Exercise requirements >>
Retype the whole listing below exactly, keeping every picture out of it.

Data for review >>
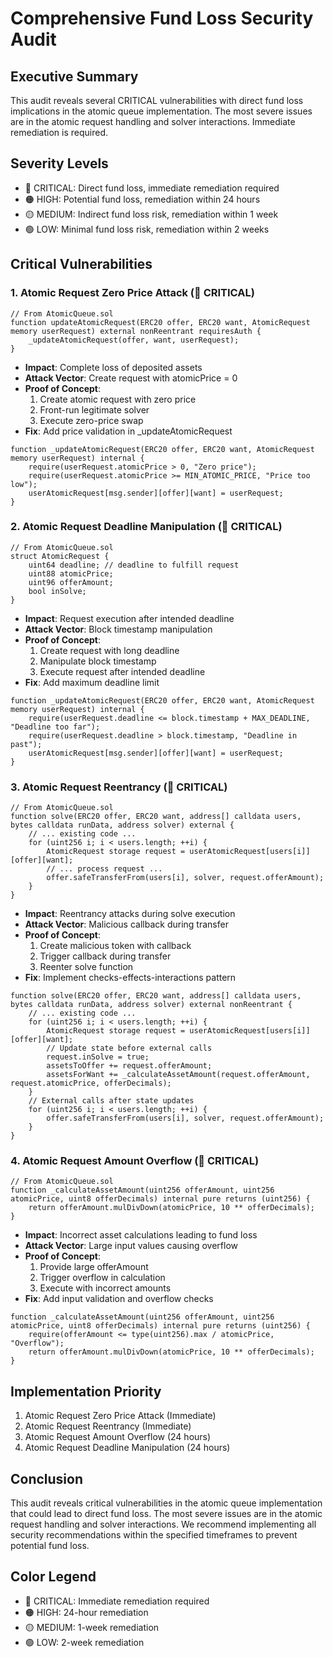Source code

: # Comprehensive Fund Loss Security Audit

## Executive Summary
This audit reveals several CRITICAL vulnerabilities with direct fund loss implications in the atomic queue implementation. The most severe issues are in the atomic request handling and solver interactions. Immediate remediation is required.

## Severity Levels
- 🔴 CRITICAL: Direct fund loss, immediate remediation required
- 🟠 HIGH: Potential fund loss, remediation within 24 hours
- 🟡 MEDIUM: Indirect fund loss risk, remediation within 1 week
- 🟢 LOW: Minimal fund loss risk, remediation within 2 weeks

## Critical Vulnerabilities

### 1. Atomic Request Zero Price Attack (🔴 CRITICAL)
```solidity
// From AtomicQueue.sol
function updateAtomicRequest(ERC20 offer, ERC20 want, AtomicRequest memory userRequest) external nonReentrant requiresAuth {
    _updateAtomicRequest(offer, want, userRequest);
}
```
- **Impact**: Complete loss of deposited assets
- **Attack Vector**: Create request with atomicPrice = 0
- **Proof of Concept**:
  1. Create atomic request with zero price
  2. Front-run legitimate solver
  3. Execute zero-price swap
- **Fix**: Add price validation in _updateAtomicRequest
```solidity
function _updateAtomicRequest(ERC20 offer, ERC20 want, AtomicRequest memory userRequest) internal {
    require(userRequest.atomicPrice > 0, "Zero price");
    require(userRequest.atomicPrice >= MIN_ATOMIC_PRICE, "Price too low");
    userAtomicRequest[msg.sender][offer][want] = userRequest;
}
```

### 2. Atomic Request Deadline Manipulation (🔴 CRITICAL)
```solidity
// From AtomicQueue.sol
struct AtomicRequest {
    uint64 deadline; // deadline to fulfill request
    uint88 atomicPrice;
    uint96 offerAmount;
    bool inSolve;
}
```
- **Impact**: Request execution after intended deadline
- **Attack Vector**: Block timestamp manipulation
- **Proof of Concept**:
  1. Create request with long deadline
  2. Manipulate block timestamp
  3. Execute request after intended deadline
- **Fix**: Add maximum deadline limit
```solidity
function _updateAtomicRequest(ERC20 offer, ERC20 want, AtomicRequest memory userRequest) internal {
    require(userRequest.deadline <= block.timestamp + MAX_DEADLINE, "Deadline too far");
    require(userRequest.deadline > block.timestamp, "Deadline in past");
    userAtomicRequest[msg.sender][offer][want] = userRequest;
}
```

### 3. Atomic Request Reentrancy (🔴 CRITICAL)
```solidity
// From AtomicQueue.sol
function solve(ERC20 offer, ERC20 want, address[] calldata users, bytes calldata runData, address solver) external {
    // ... existing code ...
    for (uint256 i; i < users.length; ++i) {
        AtomicRequest storage request = userAtomicRequest[users[i]][offer][want];
        // ... process request ...
        offer.safeTransferFrom(users[i], solver, request.offerAmount);
    }
}
```
- **Impact**: Reentrancy attacks during solve execution
- **Attack Vector**: Malicious callback during transfer
- **Proof of Concept**:
  1. Create malicious token with callback
  2. Trigger callback during transfer
  3. Reenter solve function
- **Fix**: Implement checks-effects-interactions pattern
```solidity
function solve(ERC20 offer, ERC20 want, address[] calldata users, bytes calldata runData, address solver) external nonReentrant {
    // ... existing code ...
    for (uint256 i; i < users.length; ++i) {
        AtomicRequest storage request = userAtomicRequest[users[i]][offer][want];
        // Update state before external calls
        request.inSolve = true;
        assetsToOffer += request.offerAmount;
        assetsForWant += _calculateAssetAmount(request.offerAmount, request.atomicPrice, offerDecimals);
    }
    // External calls after state updates
    for (uint256 i; i < users.length; ++i) {
        offer.safeTransferFrom(users[i], solver, request.offerAmount);
    }
}
```

### 4. Atomic Request Amount Overflow (🔴 CRITICAL)
```solidity
// From AtomicQueue.sol
function _calculateAssetAmount(uint256 offerAmount, uint256 atomicPrice, uint8 offerDecimals) internal pure returns (uint256) {
    return offerAmount.mulDivDown(atomicPrice, 10 ** offerDecimals);
}
```
- **Impact**: Incorrect asset calculations leading to fund loss
- **Attack Vector**: Large input values causing overflow
- **Proof of Concept**:
  1. Provide large offerAmount
  2. Trigger overflow in calculation
  3. Execute with incorrect amounts
- **Fix**: Add input validation and overflow checks
```solidity
function _calculateAssetAmount(uint256 offerAmount, uint256 atomicPrice, uint8 offerDecimals) internal pure returns (uint256) {
    require(offerAmount <= type(uint256).max / atomicPrice, "Overflow");
    return offerAmount.mulDivDown(atomicPrice, 10 ** offerDecimals);
}
```

## Implementation Priority
1. Atomic Request Zero Price Attack (Immediate)
2. Atomic Request Reentrancy (Immediate)
3. Atomic Request Amount Overflow (24 hours)
4. Atomic Request Deadline Manipulation (24 hours)

## Conclusion
This audit reveals critical vulnerabilities in the atomic queue implementation that could lead to direct fund loss. The most severe issues are in the atomic request handling and solver interactions. We recommend implementing all security recommendations within the specified timeframes to prevent potential fund loss.

## Color Legend
- 🔴 CRITICAL: Immediate remediation required
- 🟠 HIGH: 24-hour remediation
- 🟡 MEDIUM: 1-week remediation
- 🟢 LOW: 2-week remediation 
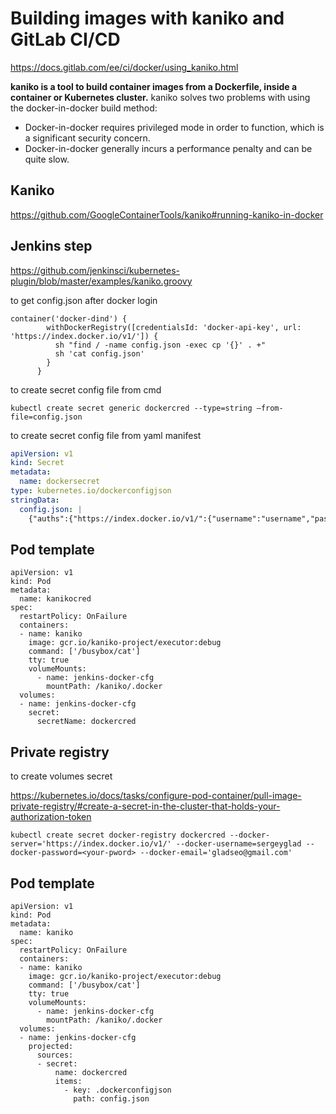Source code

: # Building images with kaniko and GitLab CI/CD

https://docs.gitlab.com/ee/ci/docker/using_kaniko.html

__kaniko is a tool to build container images from a Dockerfile, inside a container or Kubernetes cluster.__
kaniko solves two problems with using the docker-in-docker build method:
* Docker-in-docker requires privileged mode in order to function, which is a significant security concern.
* Docker-in-docker generally incurs a performance penalty and can be quite slow.

## Kaniko

https://github.com/GoogleContainerTools/kaniko#running-kaniko-in-docker

## Jenkins step

https://github.com/jenkinsci/kubernetes-plugin/blob/master/examples/kaniko.groovy

to get config.json after docker login
```
container('docker-dind') {
        withDockerRegistry([credentialsId: 'docker-api-key', url: 'https://index.docker.io/v1/']) {
          sh "find / -name config.json -exec cp '{}' . +" 	
          sh 'cat config.json'
        }
      }
```

to create secret config file from cmd

```
kubectl create secret generic dockercred --type=string —from-file=config.json
```

to create secret config file from yaml manifest

```dockercred.yaml
apiVersion: v1
kind: Secret
metadata:
  name: dockersecret
type: kubernetes.io/dockerconfigjson
stringData:
  config.json: |
    {"auths":{"https://index.docker.io/v1/":{"username":"username","password":"password","email":"nobodyo@gmail.com","auth":"ccccccccccccccccc="}}} 
```    
## Pod template
```
apiVersion: v1
kind: Pod
metadata:
  name: kanikocred
spec:
  restartPolicy: OnFailure
  containers:
  - name: kaniko
    image: gcr.io/kaniko-project/executor:debug
    command: ['/busybox/cat']
    tty: true
    volumeMounts:
      - name: jenkins-docker-cfg
        mountPath: /kaniko/.docker
  volumes:
  - name: jenkins-docker-cfg
    secret:
      secretName: dockercred
```      

## Private registry

to create volumes secret

https://kubernetes.io/docs/tasks/configure-pod-container/pull-image-private-registry/#create-a-secret-in-the-cluster-that-holds-your-authorization-token
```
kubectl create secret docker-registry dockercred --docker-server='https://index.docker.io/v1/' --docker-username=sergeyglad --docker-password=<your-pword> --docker-email='gladseo@gmail.com'
```

## Pod template
```
apiVersion: v1
kind: Pod
metadata:
  name: kaniko
spec:
  restartPolicy: OnFailure
  containers:
  - name: kaniko
    image: gcr.io/kaniko-project/executor:debug
    command: ['/busybox/cat']
    tty: true
    volumeMounts:
      - name: jenkins-docker-cfg
        mountPath: /kaniko/.docker
  volumes:
  - name: jenkins-docker-cfg
    projected:
      sources:
      - secret:
          name: dockercred
          items:
            - key: .dockerconfigjson
              path: config.json
```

Answer space >>
Source code

: # Comprehensive Fund Loss Security Audit

## Executive Summary
This audit reveals several CRITICAL vulnerabilities with direct fund loss implications in the atomic queue implementation. The most severe issues are in the atomic request handling and solver interactions. Immediate remediation is required.

## Severity Levels
- 🔴 CRITICAL: Direct fund loss, immediate remediation required
- 🟠 HIGH: Potential fund loss, remediation within 24 hours
- 🟡 MEDIUM: Indirect fund loss risk, remediation within 1 week
- 🟢 LOW: Minimal fund loss risk, remediation within 2 weeks

## Critical Vulnerabilities

### 1. Atomic Request Zero Price Attack (🔴 CRITICAL)
```solidity
// From AtomicQueue.sol
function updateAtomicRequest(ERC20 offer, ERC20 want, AtomicRequest memory userRequest) external nonReentrant requiresAuth {
    _updateAtomicRequest(offer, want, userRequest);
}
```
- **Impact**: Complete loss of deposited assets
- **Attack Vector**: Create request with atomicPrice = 0
- **Proof of Concept**:
  1. Create atomic request with zero price
  2. Front-run legitimate solver
  3. Execute zero-price swap
- **Fix**: Add price validation in _updateAtomicRequest
```solidity
function _updateAtomicRequest(ERC20 offer, ERC20 want, AtomicRequest memory userRequest) internal {
    require(userRequest.atomicPrice > 0, "Zero price");
    require(userRequest.atomicPrice >= MIN_ATOMIC_PRICE, "Price too low");
    userAtomicRequest[msg.sender][offer][want] = userRequest;
}
```

### 2. Atomic Request Deadline Manipulation (🔴 CRITICAL)
```solidity
// From AtomicQueue.sol
struct AtomicRequest {
    uint64 deadline; // deadline to fulfill request
    uint88 atomicPrice;
    uint96 offerAmount;
    bool inSolve;
}
```
- **Impact**: Request execution after intended deadline
- **Attack Vector**: Block timestamp manipulation
- **Proof of Concept**:
  1. Create request with long deadline
  2. Manipulate block timestamp
  3. Execute request after intended deadline
- **Fix**: Add maximum deadline limit
```solidity
function _updateAtomicRequest(ERC20 offer, ERC20 want, AtomicRequest memory userRequest) internal {
    require(userRequest.deadline <= block.timestamp + MAX_DEADLINE, "Deadline too far");
    require(userRequest.deadline > block.timestamp, "Deadline in past");
    userAtomicRequest[msg.sender][offer][want] = userRequest;
}
```

### 3. Atomic Request Reentrancy (🔴 CRITICAL)
```solidity
// From AtomicQueue.sol
function solve(ERC20 offer, ERC20 want, address[] calldata users, bytes calldata runData, address solver) external {
    // ... existing code ...
    for (uint256 i; i < users.length; ++i) {
        AtomicRequest storage request = userAtomicRequest[users[i]][offer][want];
        // ... process request ...
        offer.safeTransferFrom(users[i], solver, request.offerAmount);
    }
}
```
- **Impact**: Reentrancy attacks during solve execution
- **Attack Vector**: Malicious callback during transfer
- **Proof of Concept**:
  1. Create malicious token with callback
  2. Trigger callback during transfer
  3. Reenter solve function
- **Fix**: Implement checks-effects-interactions pattern
```solidity
function solve(ERC20 offer, ERC20 want, address[] calldata users, bytes calldata runData, address solver) external nonReentrant {
    // ... existing code ...
    for (uint256 i; i < users.length; ++i) {
        AtomicRequest storage request = userAtomicRequest[users[i]][offer][want];
        // Update state before external calls
        request.inSolve = true;
        assetsToOffer += request.offerAmount;
        assetsForWant += _calculateAssetAmount(request.offerAmount, request.atomicPrice, offerDecimals);
    }
    // External calls after state updates
    for (uint256 i; i < users.length; ++i) {
        offer.safeTransferFrom(users[i], solver, request.offerAmount);
    }
}
```

### 4. Atomic Request Amount Overflow (🔴 CRITICAL)
```solidity
// From AtomicQueue.sol
function _calculateAssetAmount(uint256 offerAmount, uint256 atomicPrice, uint8 offerDecimals) internal pure returns (uint256) {
    return offerAmount.mulDivDown(atomicPrice, 10 ** offerDecimals);
}
```
- **Impact**: Incorrect asset calculations leading to fund loss
- **Attack Vector**: Large input values causing overflow
- **Proof of Concept**:
  1. Provide large offerAmount
  2. Trigger overflow in calculation
  3. Execute with incorrect amounts
- **Fix**: Add input validation and overflow checks
```solidity
function _calculateAssetAmount(uint256 offerAmount, uint256 atomicPrice, uint8 offerDecimals) internal pure returns (uint256) {
    require(offerAmount <= type(uint256).max / atomicPrice, "Overflow");
    return offerAmount.mulDivDown(atomicPrice, 10 ** offerDecimals);
}
```

## Implementation Priority
1. Atomic Request Zero Price Attack (Immediate)
2. Atomic Request Reentrancy (Immediate)
3. Atomic Request Amount Overflow (24 hours)
4. Atomic Request Deadline Manipulation (24 hours)

## Conclusion
This audit reveals critical vulnerabilities in the atomic queue implementation that could lead to direct fund loss. The most severe issues are in the atomic request handling and solver interactions. We recommend implementing all security recommendations within the specified timeframes to prevent potential fund loss.

## Color Legend
- 🔴 CRITICAL: Immediate remediation required
- 🟠 HIGH: 24-hour remediation
- 🟡 MEDIUM: 1-week remediation
- 🟢 LOW: 2-week remediation 
Source code

: # Building images with kaniko and GitLab CI/CD

https://docs.gitlab.com/ee/ci/docker/using_kaniko.html

__kaniko is a tool to build container images from a Dockerfile, inside a container or Kubernetes cluster.__
kaniko solves two problems with using the docker-in-docker build method:
* Docker-in-docker requires privileged mode in order to function, which is a significant security concern.
* Docker-in-docker generally incurs a performance penalty and can be quite slow.

## Kaniko

https://github.com/GoogleContainerTools/kaniko#running-kaniko-in-docker

## Jenkins step

https://github.com/jenkinsci/kubernetes-plugin/blob/master/examples/kaniko.groovy

to get config.json after docker login
```
container('docker-dind') {
        withDockerRegistry([credentialsId: 'docker-api-key', url: 'https://index.docker.io/v1/']) {
          sh "find / -name config.json -exec cp '{}' . +" 	
          sh 'cat config.json'
        }
      }
```

to create secret config file from cmd

```
kubectl create secret generic dockercred --type=string —from-file=config.json
```

to create secret config file from yaml manifest

```dockercred.yaml
apiVersion: v1
kind: Secret
metadata:
  name: dockersecret
type: kubernetes.io/dockerconfigjson
stringData:
  config.json: |
    {"auths":{"https://index.docker.io/v1/":{"username":"username","password":"password","email":"nobodyo@gmail.com","auth":"ccccccccccccccccc="}}} 
```    
## Pod template
```
apiVersion: v1
kind: Pod
metadata:
  name: kanikocred
spec:
  restartPolicy: OnFailure
  containers:
  - name: kaniko
    image: gcr.io/kaniko-project/executor:debug
    command: ['/busybox/cat']
    tty: true
    volumeMounts:
      - name: jenkins-docker-cfg
        mountPath: /kaniko/.docker
  volumes:
  - name: jenkins-docker-cfg
    secret:
      secretName: dockercred
```      

## Private registry

to create volumes secret

https://kubernetes.io/docs/tasks/configure-pod-container/pull-image-private-registry/#create-a-secret-in-the-cluster-that-holds-your-authorization-token
```
kubectl create secret docker-registry dockercred --docker-server='https://index.docker.io/v1/' --docker-username=sergeyglad --docker-password=<your-pword> --docker-email='gladseo@gmail.com'
```

## Pod template
```
apiVersion: v1
kind: Pod
metadata:
  name: kaniko
spec:
  restartPolicy: OnFailure
  containers:
  - name: kaniko
    image: gcr.io/kaniko-project/executor:debug
    command: ['/busybox/cat']
    tty: true
    volumeMounts:
      - name: jenkins-docker-cfg
        mountPath: /kaniko/.docker
  volumes:
  - name: jenkins-docker-cfg
    projected:
      sources:
      - secret:
          name: dockercred
          items:
            - key: .dockerconfigjson
              path: config.json
```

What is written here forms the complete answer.